• [WHAT IS NEEDED]
Read the listing below and copy out each line where the word "description" occurs.

• [DATA IN THIS EXERCISE]
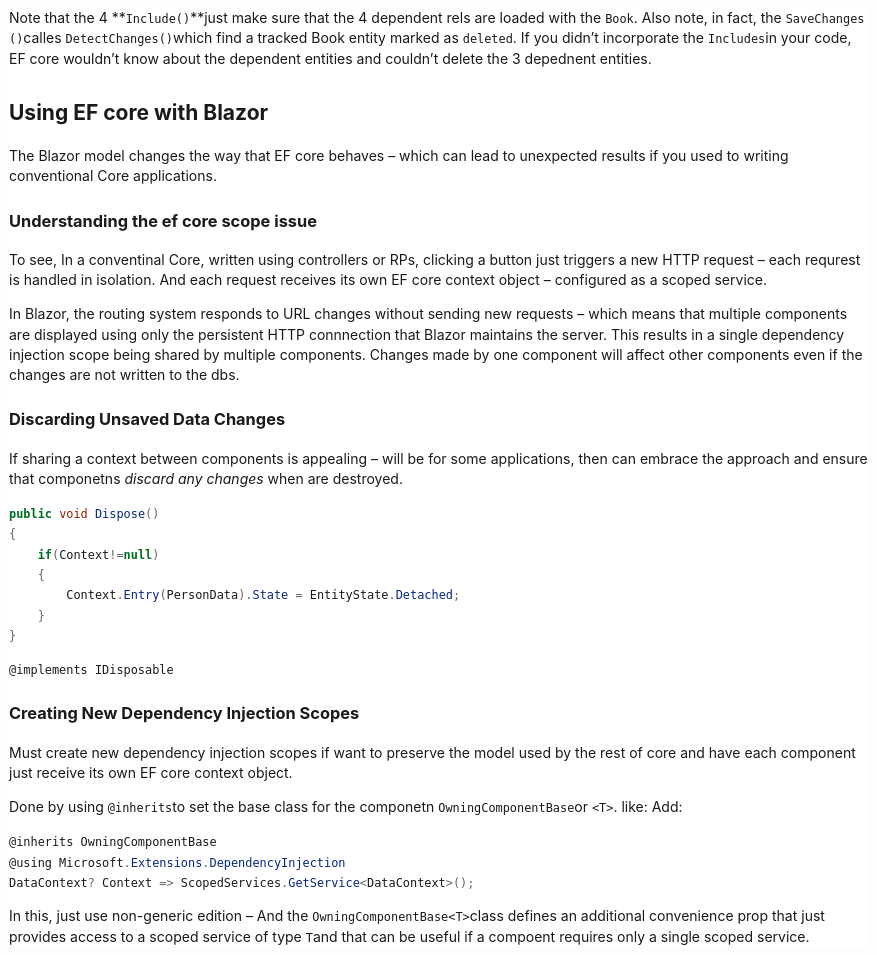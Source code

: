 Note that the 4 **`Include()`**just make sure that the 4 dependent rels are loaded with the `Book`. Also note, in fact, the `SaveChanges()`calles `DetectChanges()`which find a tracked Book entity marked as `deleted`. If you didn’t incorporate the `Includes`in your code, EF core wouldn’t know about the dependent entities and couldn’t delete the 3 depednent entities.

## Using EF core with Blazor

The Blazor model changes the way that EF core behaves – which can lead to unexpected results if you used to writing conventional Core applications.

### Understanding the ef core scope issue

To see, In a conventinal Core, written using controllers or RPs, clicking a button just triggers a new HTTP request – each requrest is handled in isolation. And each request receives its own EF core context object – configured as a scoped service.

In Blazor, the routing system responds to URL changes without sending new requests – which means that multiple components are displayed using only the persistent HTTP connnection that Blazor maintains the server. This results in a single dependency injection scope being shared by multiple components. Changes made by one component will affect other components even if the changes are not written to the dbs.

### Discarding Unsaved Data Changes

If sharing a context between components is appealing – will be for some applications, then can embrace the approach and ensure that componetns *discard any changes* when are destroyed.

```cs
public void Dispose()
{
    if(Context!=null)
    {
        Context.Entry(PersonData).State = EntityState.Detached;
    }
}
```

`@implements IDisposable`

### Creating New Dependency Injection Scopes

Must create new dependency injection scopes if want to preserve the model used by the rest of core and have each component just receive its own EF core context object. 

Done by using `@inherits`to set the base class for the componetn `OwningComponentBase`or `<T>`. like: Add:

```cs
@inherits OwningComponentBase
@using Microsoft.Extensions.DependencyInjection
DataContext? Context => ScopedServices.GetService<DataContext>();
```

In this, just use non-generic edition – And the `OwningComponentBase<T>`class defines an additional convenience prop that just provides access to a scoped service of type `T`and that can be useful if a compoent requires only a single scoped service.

---

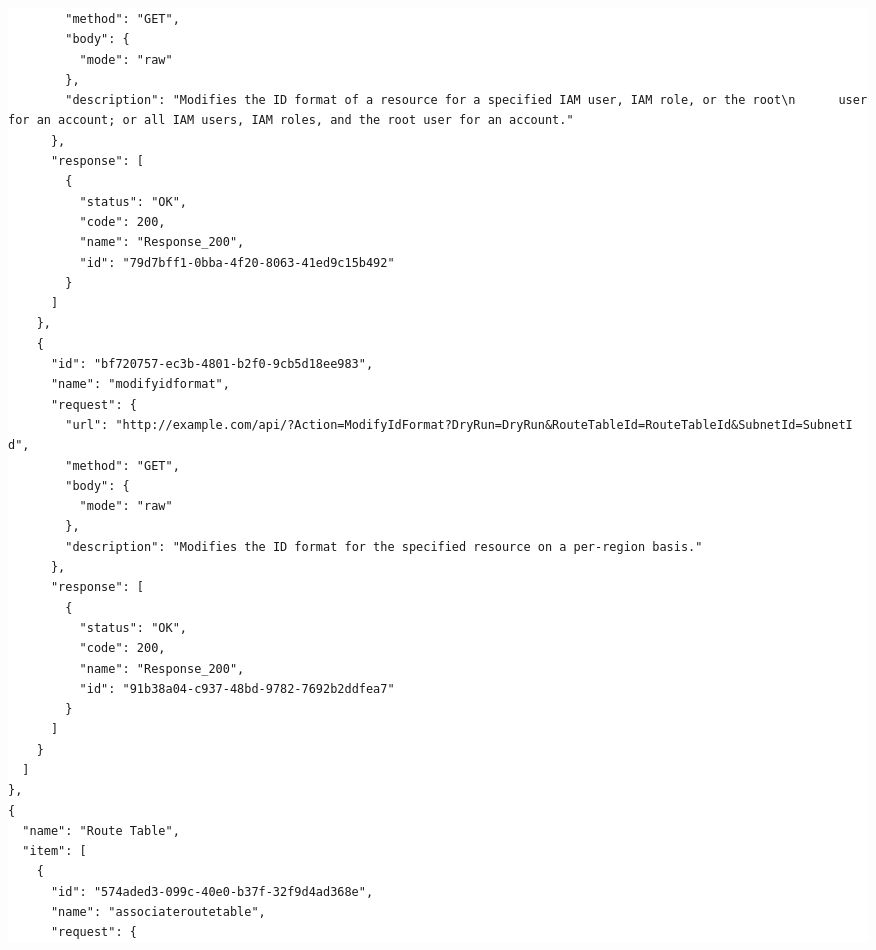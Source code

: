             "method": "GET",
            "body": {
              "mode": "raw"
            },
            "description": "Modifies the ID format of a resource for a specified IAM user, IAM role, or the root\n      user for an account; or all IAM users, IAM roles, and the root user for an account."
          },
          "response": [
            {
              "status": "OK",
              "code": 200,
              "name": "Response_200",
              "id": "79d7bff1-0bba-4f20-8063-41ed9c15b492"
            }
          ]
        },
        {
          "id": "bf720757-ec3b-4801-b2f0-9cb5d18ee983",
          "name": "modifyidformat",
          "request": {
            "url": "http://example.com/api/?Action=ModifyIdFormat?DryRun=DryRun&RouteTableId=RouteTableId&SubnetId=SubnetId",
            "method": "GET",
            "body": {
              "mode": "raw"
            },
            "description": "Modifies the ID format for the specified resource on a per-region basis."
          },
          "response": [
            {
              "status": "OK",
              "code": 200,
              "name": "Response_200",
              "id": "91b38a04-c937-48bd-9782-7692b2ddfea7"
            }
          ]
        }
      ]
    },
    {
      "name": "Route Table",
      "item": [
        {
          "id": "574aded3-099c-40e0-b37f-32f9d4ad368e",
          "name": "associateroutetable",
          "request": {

• [TASK RESPONSE]
            "description": "Modifies the ID format of a resource for a specified IAM user, IAM role, or the root\n      user for an account; or all IAM users, IAM roles, and the root user for an account."
            "description": "Modifies the ID format for the specified resource on a per-region basis."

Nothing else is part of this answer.